Items from a dataset
============================================================

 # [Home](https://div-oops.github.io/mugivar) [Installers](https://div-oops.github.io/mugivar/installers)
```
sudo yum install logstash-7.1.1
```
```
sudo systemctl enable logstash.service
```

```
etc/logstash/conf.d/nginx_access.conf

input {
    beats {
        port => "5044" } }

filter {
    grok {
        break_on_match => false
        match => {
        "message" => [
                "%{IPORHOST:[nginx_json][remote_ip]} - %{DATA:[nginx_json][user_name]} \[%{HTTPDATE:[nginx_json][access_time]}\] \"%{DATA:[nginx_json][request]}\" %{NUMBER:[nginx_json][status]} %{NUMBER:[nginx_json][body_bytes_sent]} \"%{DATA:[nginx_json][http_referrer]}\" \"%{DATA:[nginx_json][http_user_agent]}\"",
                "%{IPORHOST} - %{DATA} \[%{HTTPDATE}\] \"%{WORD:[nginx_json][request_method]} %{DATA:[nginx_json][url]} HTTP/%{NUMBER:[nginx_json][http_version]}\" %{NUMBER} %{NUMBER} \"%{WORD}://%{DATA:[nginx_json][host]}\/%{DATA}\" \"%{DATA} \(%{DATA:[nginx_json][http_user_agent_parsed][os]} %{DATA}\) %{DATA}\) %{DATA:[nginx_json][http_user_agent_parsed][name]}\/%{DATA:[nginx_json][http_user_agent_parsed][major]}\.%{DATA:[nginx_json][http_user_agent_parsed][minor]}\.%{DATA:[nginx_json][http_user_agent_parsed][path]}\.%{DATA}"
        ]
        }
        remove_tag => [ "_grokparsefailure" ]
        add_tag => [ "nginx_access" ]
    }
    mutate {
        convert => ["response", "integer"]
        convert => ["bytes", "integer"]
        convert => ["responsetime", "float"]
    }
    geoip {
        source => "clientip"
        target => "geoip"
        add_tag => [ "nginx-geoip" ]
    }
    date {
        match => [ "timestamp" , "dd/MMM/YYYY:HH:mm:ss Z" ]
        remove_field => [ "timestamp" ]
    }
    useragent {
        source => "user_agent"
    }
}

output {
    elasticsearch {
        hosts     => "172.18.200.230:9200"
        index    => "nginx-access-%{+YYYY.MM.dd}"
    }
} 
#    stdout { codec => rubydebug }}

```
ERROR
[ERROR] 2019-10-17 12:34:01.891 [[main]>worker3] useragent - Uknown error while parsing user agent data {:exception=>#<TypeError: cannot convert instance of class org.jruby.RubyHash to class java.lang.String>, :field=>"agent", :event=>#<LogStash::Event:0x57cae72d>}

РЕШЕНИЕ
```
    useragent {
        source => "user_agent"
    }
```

============================================================

Going through the entries above line by line, work out how many lines include the word "integer". Only the number is required.

Written solution: 2